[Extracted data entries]
════

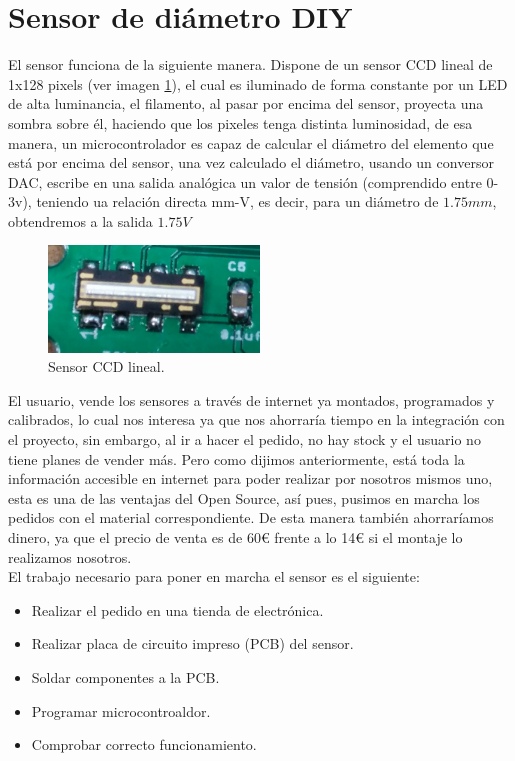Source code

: \section{Sensor de diámetro DIY}
\label{sec:sensor}
El sensor funciona de la siguiente manera. Dispone de un sensor CCD lineal de 1x128 pixels (ver imagen \ref{fig:sens_CCD}), el cual es iluminado de forma constante por un LED de alta luminancia, el filamento, al pasar por encima del sensor, proyecta una sombra sobre él, haciendo que los pixeles tenga distinta luminosidad, de esa manera, un microcontrolador es capaz de calcular el diámetro del elemento que está por encima del sensor, una vez calculado el diámetro, usando un conversor DAC, escribe en una salida analógica un valor de tensión  (comprendido entre 0-3v), teniendo ua relación directa mm-V, es decir, para un diámetro de $1.75 mm$, obtendremos a la salida $1.75 V$\\
   \begin{figure}[H]
            \centering
            \includegraphics[width=0.5\textwidth]{images/sensor/IMG_20150414_135533_.jpg}
            \caption{Sensor CCD lineal.}
            \label{fig:sens_CCD}
    \end{figure}

El usuario, vende los sensores a través de internet ya montados, programados y calibrados, lo cual nos interesa ya que nos ahorraría tiempo en la integración con el proyecto, sin embargo, al ir a hacer el pedido, no hay stock y el usuario no tiene planes de vender más. Pero como dijimos anteriormente, está toda la información accesible en internet para poder realizar por nosotros mismos uno, esta es una de las ventajas del Open Source, así pues, pusimos en marcha los pedidos con el material correspondiente. De esta manera también ahorraríamos dinero, ya que el precio de venta es de 60\euro{} frente a lo 14\euro{} si el montaje lo realizamos nosotros.\\

El trabajo necesario para poner en marcha el sensor es el siguiente:

\begin{itemize}
\item{Realizar el pedido en una tienda de electrónica.}
\item{Realizar placa de circuito impreso (PCB) del sensor.}
\item{Soldar componentes a la PCB.}
\item{Programar microcontroaldor.}
\item{Comprobar correcto funcionamiento.}
\end{itemize}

════

Goal of the exercise
The response must repeat all the lines above exactly and include no pictures.

Exercise answer
Source code

: \section{Sensor de diámetro DIY}
\label{sec:sensor}
El sensor funciona de la siguiente manera. Dispone de un sensor CCD lineal de 1x128 pixels (ver imagen \ref{fig:sens_CCD}), el cual es iluminado de forma constante por un LED de alta luminancia, el filamento, al pasar por encima del sensor, proyecta una sombra sobre él, haciendo que los pixeles tenga distinta luminosidad, de esa manera, un microcontrolador es capaz de calcular el diámetro del elemento que está por encima del sensor, una vez calculado el diámetro, usando un conversor DAC, escribe en una salida analógica un valor de tensión  (comprendido entre 0-3v), teniendo ua relación directa mm-V, es decir, para un diámetro de $1.75 mm$, obtendremos a la salida $1.75 V$\\
   \begin{figure}[H]
            \centering
            \includegraphics[width=0.5\textwidth]{images/sensor/IMG_20150414_135533_.jpg}
            \caption{Sensor CCD lineal.}
            \label{fig:sens_CCD}
    \end{figure}

El usuario, vende los sensores a través de internet ya montados, programados y calibrados, lo cual nos interesa ya que nos ahorraría tiempo en la integración con el proyecto, sin embargo, al ir a hacer el pedido, no hay stock y el usuario no tiene planes de vender más. Pero como dijimos anteriormente, está toda la información accesible en internet para poder realizar por nosotros mismos uno, esta es una de las ventajas del Open Source, así pues, pusimos en marcha los pedidos con el material correspondiente. De esta manera también ahorraríamos dinero, ya que el precio de venta es de 60\euro{} frente a lo 14\euro{} si el montaje lo realizamos nosotros.\\

El trabajo necesario para poner en marcha el sensor es el siguiente:

\begin{itemize}
\item{Realizar el pedido en una tienda de electrónica.}
\item{Realizar placa de circuito impreso (PCB) del sensor.}
\item{Soldar componentes a la PCB.}
\item{Programar microcontroaldor.}
\item{Comprobar correcto funcionamiento.}
\end{itemize}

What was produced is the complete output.